#### [Assignment]
Exact reproduction required: the lines below from the line with "#### Decision 2: [Option X]" to the line with "#### Decision N: [Option X]", both ends included, and no others.

### Available data

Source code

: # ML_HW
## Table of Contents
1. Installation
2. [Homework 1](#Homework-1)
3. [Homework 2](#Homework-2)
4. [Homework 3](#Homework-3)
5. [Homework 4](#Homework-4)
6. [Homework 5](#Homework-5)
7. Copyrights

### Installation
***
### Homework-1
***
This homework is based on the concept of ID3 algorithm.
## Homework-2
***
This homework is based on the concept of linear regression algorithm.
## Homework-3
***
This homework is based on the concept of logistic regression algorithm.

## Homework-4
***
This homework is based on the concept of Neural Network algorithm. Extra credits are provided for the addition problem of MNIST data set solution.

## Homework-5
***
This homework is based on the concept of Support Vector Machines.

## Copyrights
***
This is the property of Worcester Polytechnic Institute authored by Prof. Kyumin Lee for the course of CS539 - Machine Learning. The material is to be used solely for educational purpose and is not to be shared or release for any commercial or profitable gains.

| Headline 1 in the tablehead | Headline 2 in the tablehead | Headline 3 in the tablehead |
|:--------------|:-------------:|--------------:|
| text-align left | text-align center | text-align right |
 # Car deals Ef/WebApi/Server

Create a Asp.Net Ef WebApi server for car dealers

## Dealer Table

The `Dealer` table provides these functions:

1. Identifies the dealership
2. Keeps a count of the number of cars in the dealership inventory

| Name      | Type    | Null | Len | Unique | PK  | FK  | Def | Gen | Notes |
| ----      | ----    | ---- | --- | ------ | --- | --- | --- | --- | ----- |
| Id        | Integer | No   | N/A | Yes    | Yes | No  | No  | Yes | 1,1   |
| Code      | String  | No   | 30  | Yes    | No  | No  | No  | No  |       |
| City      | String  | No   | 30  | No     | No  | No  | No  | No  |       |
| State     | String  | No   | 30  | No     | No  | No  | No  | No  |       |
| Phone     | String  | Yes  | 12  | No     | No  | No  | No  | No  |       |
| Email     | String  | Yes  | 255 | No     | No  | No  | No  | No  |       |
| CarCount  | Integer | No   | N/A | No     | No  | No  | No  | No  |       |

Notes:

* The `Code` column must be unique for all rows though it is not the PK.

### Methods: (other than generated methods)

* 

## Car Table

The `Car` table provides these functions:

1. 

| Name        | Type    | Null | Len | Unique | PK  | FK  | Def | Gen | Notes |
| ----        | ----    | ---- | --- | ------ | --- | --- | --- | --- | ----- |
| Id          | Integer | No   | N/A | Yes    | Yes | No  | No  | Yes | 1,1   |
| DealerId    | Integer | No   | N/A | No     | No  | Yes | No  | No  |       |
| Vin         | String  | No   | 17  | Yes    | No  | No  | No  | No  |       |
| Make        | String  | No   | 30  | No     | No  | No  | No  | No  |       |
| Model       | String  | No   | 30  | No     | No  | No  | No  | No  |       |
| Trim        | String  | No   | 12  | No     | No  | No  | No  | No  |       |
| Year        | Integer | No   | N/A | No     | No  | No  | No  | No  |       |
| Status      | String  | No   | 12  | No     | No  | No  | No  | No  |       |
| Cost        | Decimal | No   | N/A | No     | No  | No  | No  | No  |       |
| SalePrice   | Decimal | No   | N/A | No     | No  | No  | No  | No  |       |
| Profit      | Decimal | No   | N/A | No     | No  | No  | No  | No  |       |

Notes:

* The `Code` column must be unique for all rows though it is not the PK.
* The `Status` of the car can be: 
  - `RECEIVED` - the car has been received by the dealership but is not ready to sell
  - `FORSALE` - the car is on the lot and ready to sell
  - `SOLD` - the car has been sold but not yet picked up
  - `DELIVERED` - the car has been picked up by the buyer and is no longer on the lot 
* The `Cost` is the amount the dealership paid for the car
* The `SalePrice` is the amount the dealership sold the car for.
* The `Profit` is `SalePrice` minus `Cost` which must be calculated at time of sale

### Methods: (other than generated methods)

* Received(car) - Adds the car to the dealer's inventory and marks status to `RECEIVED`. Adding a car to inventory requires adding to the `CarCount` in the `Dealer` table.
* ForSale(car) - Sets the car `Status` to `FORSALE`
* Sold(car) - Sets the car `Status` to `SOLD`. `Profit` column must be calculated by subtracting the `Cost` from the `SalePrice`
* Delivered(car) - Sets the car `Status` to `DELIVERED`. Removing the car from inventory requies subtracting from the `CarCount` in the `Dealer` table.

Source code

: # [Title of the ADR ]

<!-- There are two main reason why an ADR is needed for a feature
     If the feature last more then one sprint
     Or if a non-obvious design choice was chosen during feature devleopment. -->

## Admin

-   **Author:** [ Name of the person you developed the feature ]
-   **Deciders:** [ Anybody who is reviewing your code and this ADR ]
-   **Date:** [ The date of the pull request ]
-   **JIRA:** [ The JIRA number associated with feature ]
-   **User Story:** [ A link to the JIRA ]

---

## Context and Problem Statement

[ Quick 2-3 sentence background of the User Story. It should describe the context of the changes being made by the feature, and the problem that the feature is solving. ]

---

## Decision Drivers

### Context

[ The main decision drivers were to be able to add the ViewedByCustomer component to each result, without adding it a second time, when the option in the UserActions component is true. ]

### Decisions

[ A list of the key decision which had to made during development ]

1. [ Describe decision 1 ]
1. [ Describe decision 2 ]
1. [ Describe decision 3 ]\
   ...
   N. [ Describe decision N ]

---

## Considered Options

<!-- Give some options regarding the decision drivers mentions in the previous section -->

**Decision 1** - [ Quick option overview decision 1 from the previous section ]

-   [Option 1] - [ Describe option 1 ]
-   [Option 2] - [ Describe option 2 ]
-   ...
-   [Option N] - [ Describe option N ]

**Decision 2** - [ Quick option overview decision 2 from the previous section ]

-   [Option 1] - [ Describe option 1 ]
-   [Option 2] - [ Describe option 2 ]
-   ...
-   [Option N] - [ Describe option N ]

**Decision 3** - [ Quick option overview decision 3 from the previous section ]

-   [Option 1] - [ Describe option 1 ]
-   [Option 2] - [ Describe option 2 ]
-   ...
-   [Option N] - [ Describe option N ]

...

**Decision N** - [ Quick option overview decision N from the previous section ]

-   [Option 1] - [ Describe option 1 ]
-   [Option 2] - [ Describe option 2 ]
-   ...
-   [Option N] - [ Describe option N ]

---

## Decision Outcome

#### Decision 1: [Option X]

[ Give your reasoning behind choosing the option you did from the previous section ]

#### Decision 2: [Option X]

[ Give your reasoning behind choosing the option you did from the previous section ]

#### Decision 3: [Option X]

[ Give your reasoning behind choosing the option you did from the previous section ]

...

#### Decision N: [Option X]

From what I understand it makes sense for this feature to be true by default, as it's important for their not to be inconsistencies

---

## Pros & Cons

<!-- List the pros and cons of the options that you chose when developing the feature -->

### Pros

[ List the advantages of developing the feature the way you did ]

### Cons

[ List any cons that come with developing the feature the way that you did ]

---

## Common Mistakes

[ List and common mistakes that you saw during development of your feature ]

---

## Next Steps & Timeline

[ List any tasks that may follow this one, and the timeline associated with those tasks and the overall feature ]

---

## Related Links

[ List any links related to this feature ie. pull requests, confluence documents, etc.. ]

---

######

#### [Response box]
#### Decision 2: [Option X]

[ Give your reasoning behind choosing the option you did from the previous section ]

#### Decision 3: [Option X]

[ Give your reasoning behind choosing the option you did from the previous section ]

...

#### Decision N: [Option X]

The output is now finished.